La política, una vez más, está incrustada en lo cultural, y así lo expone Max Weber: «De hecho el ejercicio de la dominación se orienta por lo que, de acuerdo con la costumbre, está permitido al señor (y a su cuadro administrativo) frente a la obediencia tradicional de sus súbditos, de modo que no provoque su resistencia». Y el cambio social por medios políticos es tan poco probable que, si llegara a formarse una resistencia, ella se dirigiría necesariamente «contra la persona del señor (o del servidor) que desatendió los límites tradicionales del poder, pero no contra el sistema como tal». La política, diluida en lo cultural, difícilmente puede tomar las riendas de la sociedad a los fines de reordenarla ex nihilo.


*«De esta suerte, por ejemplo, tenía la plena propiedad de los medios administrativos el caballero feudal que se equipaba a sí mismo, el conde enfeudado que cobraba para sí arbitrios judiciales y de otras clases y cargas y que costeaba sus deberes para con el soberano feudal con sus propios medios (entre ellos los apropiados) y el jagirdar de la India, que mantenía el contingente de su ejército de sus prebendas tributarias» (Weber, Economía y sociedad, p. 356).

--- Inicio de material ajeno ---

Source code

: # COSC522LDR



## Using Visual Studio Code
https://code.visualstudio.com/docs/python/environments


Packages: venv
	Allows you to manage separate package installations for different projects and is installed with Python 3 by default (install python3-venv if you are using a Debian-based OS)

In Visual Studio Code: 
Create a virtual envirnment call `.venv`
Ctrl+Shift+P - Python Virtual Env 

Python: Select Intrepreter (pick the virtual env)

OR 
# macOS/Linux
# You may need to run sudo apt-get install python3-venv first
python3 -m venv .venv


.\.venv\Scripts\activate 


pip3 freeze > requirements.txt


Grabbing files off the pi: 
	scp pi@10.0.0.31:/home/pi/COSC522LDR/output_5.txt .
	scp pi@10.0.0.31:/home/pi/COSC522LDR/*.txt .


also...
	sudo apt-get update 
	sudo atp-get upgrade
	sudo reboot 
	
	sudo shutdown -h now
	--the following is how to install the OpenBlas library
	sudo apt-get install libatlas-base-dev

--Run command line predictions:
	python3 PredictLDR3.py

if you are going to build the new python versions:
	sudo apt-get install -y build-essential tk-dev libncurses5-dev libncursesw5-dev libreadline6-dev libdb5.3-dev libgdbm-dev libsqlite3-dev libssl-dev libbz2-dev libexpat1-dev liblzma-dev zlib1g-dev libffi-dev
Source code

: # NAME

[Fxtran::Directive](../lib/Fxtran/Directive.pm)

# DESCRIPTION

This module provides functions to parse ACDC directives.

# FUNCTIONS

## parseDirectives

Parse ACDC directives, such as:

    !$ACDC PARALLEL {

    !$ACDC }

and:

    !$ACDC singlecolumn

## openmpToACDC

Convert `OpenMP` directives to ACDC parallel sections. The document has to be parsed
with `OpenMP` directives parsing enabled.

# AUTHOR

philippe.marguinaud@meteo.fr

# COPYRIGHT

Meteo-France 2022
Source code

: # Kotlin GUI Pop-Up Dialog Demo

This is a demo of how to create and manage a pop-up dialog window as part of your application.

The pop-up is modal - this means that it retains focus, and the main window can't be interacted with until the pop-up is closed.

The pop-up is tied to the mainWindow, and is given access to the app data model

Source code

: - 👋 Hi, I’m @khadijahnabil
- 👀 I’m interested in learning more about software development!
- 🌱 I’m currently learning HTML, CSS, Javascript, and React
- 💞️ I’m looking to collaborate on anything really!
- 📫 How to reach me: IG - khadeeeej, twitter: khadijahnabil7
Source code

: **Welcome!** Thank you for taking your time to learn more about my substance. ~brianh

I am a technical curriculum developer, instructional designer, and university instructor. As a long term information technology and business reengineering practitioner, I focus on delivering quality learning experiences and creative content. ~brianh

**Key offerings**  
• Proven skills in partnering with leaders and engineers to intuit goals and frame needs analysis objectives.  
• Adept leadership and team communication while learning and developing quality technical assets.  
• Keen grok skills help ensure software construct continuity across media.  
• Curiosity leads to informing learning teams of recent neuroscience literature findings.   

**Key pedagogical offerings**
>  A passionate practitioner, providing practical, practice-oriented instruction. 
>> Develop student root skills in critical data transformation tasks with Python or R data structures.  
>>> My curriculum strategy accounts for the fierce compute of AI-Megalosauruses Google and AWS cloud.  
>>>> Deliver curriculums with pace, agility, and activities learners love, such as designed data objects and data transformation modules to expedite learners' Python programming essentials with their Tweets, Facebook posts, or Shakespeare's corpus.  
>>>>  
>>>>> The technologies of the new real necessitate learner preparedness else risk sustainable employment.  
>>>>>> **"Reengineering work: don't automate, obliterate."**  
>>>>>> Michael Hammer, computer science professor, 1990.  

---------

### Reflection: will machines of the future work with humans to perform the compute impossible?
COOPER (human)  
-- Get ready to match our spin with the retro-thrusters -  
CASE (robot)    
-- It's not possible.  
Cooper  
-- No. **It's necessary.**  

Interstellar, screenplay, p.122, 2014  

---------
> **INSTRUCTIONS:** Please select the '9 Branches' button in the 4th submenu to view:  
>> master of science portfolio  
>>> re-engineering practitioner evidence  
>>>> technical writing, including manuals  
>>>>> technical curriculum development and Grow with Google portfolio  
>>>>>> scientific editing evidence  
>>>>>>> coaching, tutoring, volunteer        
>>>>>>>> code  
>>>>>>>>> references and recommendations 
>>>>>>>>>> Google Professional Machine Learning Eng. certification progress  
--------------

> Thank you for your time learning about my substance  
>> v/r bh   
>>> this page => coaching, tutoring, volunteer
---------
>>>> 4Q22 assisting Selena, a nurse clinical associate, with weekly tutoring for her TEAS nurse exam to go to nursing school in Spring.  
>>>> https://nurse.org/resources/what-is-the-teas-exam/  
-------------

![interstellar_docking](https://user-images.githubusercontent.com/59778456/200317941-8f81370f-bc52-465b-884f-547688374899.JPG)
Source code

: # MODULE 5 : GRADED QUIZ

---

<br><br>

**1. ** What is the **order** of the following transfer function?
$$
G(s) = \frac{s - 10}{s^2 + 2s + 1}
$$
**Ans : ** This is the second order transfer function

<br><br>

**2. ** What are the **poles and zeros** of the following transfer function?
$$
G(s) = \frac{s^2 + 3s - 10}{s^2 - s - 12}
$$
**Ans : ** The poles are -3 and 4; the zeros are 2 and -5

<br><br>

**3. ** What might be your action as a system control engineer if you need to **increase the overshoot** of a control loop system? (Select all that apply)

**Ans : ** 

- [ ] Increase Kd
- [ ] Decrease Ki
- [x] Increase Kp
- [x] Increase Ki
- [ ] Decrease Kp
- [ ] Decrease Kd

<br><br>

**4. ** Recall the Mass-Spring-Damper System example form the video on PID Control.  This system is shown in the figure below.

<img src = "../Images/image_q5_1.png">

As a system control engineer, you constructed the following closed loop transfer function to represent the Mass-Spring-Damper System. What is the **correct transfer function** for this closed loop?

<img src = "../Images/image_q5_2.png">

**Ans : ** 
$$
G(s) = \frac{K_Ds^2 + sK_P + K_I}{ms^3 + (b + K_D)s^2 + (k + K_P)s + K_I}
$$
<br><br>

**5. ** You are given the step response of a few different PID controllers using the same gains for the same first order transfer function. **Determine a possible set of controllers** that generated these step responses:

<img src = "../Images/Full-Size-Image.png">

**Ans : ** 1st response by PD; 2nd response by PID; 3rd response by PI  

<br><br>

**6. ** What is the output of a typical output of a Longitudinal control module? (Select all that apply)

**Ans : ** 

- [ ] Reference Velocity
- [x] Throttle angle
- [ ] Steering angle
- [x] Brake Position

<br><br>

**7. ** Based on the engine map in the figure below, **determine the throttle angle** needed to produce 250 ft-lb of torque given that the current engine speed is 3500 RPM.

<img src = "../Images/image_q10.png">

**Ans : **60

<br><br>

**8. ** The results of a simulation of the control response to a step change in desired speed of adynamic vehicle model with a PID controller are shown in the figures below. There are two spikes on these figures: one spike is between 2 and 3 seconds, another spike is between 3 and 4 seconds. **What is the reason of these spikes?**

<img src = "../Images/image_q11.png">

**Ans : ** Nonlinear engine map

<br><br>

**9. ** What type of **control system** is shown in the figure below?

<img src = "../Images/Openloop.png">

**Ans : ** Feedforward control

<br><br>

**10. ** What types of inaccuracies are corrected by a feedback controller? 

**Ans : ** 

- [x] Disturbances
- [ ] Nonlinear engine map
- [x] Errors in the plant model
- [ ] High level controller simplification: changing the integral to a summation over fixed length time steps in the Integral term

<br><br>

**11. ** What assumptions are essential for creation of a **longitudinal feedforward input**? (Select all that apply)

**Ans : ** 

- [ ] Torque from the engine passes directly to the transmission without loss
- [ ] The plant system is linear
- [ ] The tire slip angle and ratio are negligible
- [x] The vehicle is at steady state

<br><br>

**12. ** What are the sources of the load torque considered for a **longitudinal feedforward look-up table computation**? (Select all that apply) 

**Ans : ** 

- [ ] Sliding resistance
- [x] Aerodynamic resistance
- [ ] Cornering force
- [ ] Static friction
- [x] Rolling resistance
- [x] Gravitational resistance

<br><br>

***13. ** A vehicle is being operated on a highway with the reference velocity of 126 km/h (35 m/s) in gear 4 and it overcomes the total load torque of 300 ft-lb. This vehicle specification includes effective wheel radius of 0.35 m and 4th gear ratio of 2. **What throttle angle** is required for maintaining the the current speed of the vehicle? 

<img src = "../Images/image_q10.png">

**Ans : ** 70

Marc Bloch, Reyes y siervos y otros escritos sobre la servidumbre (Valencia: Universidad de Granada y Universitat de València, 2006), pp. 37-38, 63-64 y 339-366.

Pernoud da cuenta de que, durante la mayor parte de la Edad Media en Francia, el rey por ejemplo dispone de menores recursos económicos y militares que sus grandes vasallos, no obstante lo cual, precisamente en virtud de la tradición, no se cuestiona su poder.

Régine Pernoud, Los orígenes de la burguesía (Buenos Aires: Miraflor, 1962), pp. 16-17. 148. Weber, Economía y sociedad, p. 350.